**Input**
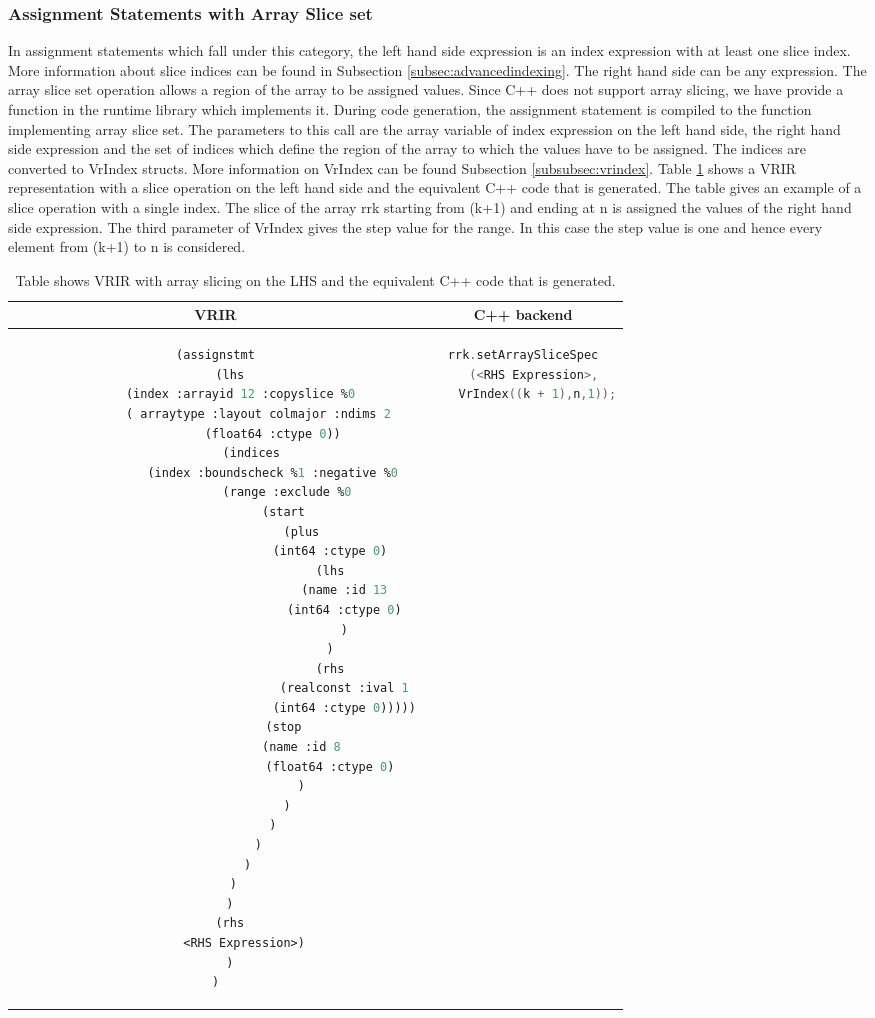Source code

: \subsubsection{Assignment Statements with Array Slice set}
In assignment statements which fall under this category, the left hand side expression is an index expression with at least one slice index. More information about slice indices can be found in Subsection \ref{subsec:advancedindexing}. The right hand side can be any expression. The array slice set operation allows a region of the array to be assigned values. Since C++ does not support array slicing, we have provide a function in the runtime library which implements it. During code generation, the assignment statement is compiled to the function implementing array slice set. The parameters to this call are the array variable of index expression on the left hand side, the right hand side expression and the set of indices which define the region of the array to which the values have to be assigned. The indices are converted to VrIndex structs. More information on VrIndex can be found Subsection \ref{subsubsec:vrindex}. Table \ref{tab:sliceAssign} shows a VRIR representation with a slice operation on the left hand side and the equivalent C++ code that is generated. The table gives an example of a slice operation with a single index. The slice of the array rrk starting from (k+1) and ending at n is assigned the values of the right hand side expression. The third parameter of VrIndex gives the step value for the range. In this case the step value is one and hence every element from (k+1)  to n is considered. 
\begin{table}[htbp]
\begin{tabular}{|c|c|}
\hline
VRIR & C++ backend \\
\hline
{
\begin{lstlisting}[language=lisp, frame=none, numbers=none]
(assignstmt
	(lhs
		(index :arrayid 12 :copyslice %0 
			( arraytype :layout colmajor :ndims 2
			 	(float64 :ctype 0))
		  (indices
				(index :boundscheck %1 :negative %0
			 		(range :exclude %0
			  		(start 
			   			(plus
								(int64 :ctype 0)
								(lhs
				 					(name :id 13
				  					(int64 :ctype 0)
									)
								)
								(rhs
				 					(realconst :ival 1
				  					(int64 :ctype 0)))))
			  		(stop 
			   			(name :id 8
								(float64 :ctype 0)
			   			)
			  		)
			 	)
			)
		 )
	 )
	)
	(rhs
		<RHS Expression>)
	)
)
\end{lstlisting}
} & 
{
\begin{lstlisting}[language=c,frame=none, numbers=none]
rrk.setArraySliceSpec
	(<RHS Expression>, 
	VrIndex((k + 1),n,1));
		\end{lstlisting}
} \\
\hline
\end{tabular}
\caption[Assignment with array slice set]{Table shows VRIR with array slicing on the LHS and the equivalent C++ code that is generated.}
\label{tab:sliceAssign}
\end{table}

**How to complete this task**
Report each line of the material above where the word "with" appears.

**Answer to the exercise**
: \subsubsection{Assignment Statements with Array Slice set}
In assignment statements which fall under this category, the left hand side expression is an index expression with at least one slice index. More information about slice indices can be found in Subsection \ref{subsec:advancedindexing}. The right hand side can be any expression. The array slice set operation allows a region of the array to be assigned values. Since C++ does not support array slicing, we have provide a function in the runtime library which implements it. During code generation, the assignment statement is compiled to the function implementing array slice set. The parameters to this call are the array variable of index expression on the left hand side, the right hand side expression and the set of indices which define the region of the array to which the values have to be assigned. The indices are converted to VrIndex structs. More information on VrIndex can be found Subsection \ref{subsubsec:vrindex}. Table \ref{tab:sliceAssign} shows a VRIR representation with a slice operation on the left hand side and the equivalent C++ code that is generated. The table gives an example of a slice operation with a single index. The slice of the array rrk starting from (k+1) and ending at n is assigned the values of the right hand side expression. The third parameter of VrIndex gives the step value for the range. In this case the step value is one and hence every element from (k+1)  to n is considered. 
\caption[Assignment with array slice set]{Table shows VRIR with array slicing on the LHS and the equivalent C++ code that is generated.}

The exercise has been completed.